Despite their sophistication, entrepreneurs and businesspeople sometimes build and invest in companies without the legal scaffolding necessary to withstand disagreements among the owners. Individuals provide money without having a clear agreement on whether the payments are a loan or were made in exchange for an equity interest. Particularly in the early stages of a business, individuals often provide valuable services for little or below market compensation based on the oral promise of equity, either immediately or vesting in the future. Such arrangements are frequently evidenced only by the vaguest of email exchanges or sometimes “friends” forego any kind of writing.
When disputes involving such businesses boil over into litigation, there is often fierce disagreement on the threshold question of whether someone is an owner at all. The determination of whether someone is an owner, a lender, an employee or simply a “volunteer” who provided services out of family ties or affection is dispositive for many claims common in closely-held company litigation. A putative owner that cannot establish their ownership lacks standing to assert claims for breach of fiduciary duty, waste, dissolution and access to books and records.
There are a variety of ways to prove or disprove that a person is an equity holder in the absence of membership certificates, stock ledgers or written operating agreements. A perennial favorite, however, is using an entity's tax returns, specifically, the Schedule K-1.

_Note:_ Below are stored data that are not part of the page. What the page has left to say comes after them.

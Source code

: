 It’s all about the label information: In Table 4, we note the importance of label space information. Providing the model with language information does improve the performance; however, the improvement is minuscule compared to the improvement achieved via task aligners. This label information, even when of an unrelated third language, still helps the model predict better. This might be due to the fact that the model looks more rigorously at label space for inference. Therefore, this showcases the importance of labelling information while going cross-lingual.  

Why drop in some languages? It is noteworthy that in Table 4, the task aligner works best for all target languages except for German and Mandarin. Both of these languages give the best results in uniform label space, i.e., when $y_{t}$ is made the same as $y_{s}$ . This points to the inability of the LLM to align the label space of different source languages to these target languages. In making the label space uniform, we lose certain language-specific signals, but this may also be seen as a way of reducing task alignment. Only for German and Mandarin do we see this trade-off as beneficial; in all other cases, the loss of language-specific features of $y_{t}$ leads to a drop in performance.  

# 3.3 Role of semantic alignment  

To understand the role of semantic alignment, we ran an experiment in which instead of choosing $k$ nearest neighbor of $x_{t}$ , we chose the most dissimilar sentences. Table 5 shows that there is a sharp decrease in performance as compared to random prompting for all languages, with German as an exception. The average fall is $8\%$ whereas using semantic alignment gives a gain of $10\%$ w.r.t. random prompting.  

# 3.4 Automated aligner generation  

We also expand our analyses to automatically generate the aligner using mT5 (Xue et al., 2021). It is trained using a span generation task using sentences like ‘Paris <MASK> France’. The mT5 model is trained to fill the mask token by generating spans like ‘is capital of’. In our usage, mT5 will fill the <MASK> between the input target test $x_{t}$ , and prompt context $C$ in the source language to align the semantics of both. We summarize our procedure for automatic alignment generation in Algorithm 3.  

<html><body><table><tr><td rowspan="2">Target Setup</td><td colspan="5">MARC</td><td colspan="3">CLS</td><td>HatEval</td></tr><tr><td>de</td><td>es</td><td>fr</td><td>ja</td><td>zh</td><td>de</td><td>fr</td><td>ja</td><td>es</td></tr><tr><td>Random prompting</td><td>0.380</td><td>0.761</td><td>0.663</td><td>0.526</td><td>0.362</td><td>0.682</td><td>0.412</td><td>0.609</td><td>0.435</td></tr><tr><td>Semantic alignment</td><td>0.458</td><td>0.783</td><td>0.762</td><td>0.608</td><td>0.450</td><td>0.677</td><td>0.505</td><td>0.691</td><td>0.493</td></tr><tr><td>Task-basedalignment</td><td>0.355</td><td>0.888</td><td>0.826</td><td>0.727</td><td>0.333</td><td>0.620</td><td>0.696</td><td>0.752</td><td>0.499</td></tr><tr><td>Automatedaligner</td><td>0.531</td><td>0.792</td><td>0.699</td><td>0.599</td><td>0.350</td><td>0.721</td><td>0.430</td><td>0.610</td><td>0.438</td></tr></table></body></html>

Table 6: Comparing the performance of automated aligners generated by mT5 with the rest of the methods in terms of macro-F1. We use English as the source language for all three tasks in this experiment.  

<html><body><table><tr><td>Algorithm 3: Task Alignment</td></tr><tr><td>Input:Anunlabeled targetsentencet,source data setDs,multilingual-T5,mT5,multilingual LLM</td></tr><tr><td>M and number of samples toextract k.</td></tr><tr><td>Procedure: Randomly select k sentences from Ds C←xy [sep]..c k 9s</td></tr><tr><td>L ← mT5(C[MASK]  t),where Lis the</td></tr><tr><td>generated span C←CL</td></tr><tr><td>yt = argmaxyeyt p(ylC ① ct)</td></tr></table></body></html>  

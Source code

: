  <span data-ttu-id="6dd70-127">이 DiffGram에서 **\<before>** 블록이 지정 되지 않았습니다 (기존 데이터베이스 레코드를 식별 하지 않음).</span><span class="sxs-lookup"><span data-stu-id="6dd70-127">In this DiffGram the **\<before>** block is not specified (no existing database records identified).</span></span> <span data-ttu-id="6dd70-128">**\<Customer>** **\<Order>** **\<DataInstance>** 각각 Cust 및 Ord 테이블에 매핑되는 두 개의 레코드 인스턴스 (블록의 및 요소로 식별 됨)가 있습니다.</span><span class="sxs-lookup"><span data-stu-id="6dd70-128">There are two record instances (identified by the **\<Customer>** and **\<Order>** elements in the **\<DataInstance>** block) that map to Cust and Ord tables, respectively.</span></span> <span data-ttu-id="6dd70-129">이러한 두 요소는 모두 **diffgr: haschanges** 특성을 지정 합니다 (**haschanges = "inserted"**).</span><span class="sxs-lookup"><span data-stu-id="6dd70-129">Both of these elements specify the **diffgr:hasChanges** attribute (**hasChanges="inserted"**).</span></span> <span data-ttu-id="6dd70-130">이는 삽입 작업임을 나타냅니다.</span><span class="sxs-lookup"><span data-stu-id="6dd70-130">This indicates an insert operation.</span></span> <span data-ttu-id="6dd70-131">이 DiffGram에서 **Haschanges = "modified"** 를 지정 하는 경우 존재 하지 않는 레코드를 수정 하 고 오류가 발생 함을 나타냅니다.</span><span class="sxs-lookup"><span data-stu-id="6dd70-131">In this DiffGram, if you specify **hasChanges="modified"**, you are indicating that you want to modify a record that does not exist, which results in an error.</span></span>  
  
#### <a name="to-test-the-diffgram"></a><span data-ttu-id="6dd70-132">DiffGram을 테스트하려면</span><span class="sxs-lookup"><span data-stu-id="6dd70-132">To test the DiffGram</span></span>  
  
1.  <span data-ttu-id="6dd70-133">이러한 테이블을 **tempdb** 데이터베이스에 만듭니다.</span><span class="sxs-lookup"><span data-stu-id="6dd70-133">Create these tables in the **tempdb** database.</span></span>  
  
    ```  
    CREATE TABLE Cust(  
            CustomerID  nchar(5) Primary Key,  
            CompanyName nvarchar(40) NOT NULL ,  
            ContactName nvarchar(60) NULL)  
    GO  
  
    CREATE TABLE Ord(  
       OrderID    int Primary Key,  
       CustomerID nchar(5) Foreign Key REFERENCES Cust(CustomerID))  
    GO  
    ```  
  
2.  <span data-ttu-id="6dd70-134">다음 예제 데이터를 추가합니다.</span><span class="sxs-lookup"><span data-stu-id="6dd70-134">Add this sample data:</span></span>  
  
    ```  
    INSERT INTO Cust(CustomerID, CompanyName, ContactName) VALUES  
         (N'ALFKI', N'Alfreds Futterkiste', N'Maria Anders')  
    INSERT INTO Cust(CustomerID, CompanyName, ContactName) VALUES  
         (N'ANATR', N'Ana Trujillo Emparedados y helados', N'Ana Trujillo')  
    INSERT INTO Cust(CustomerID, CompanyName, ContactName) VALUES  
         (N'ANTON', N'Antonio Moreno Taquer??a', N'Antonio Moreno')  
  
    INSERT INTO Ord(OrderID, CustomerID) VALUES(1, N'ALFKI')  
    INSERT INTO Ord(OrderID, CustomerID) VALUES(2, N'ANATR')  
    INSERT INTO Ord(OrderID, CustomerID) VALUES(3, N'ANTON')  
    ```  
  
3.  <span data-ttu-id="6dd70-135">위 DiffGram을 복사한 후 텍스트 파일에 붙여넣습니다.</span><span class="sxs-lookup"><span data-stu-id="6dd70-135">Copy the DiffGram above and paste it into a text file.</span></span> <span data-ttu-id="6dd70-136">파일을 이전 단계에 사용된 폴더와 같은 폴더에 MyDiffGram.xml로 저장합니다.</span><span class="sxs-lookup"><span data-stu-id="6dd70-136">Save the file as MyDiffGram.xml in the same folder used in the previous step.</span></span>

Entities taxed as partnerships or S-corporations must prepare a Schedule K-1 for each of its owners. The Schedule K-1s identify the owners of the business and specify their percentage of equity and profits and losses that will be attributed to each for tax purposes. The entity's representative signing the tax return certifies under penalties of perjury that the return, including the schedules, are accurate to the best of their knowledge. The Schedule K-1 must be distributed to each owner and filed with the entity's tax return. Owners then utilize the K-1 when preparing their personal returns to substantiate the profits or losses they are claiming.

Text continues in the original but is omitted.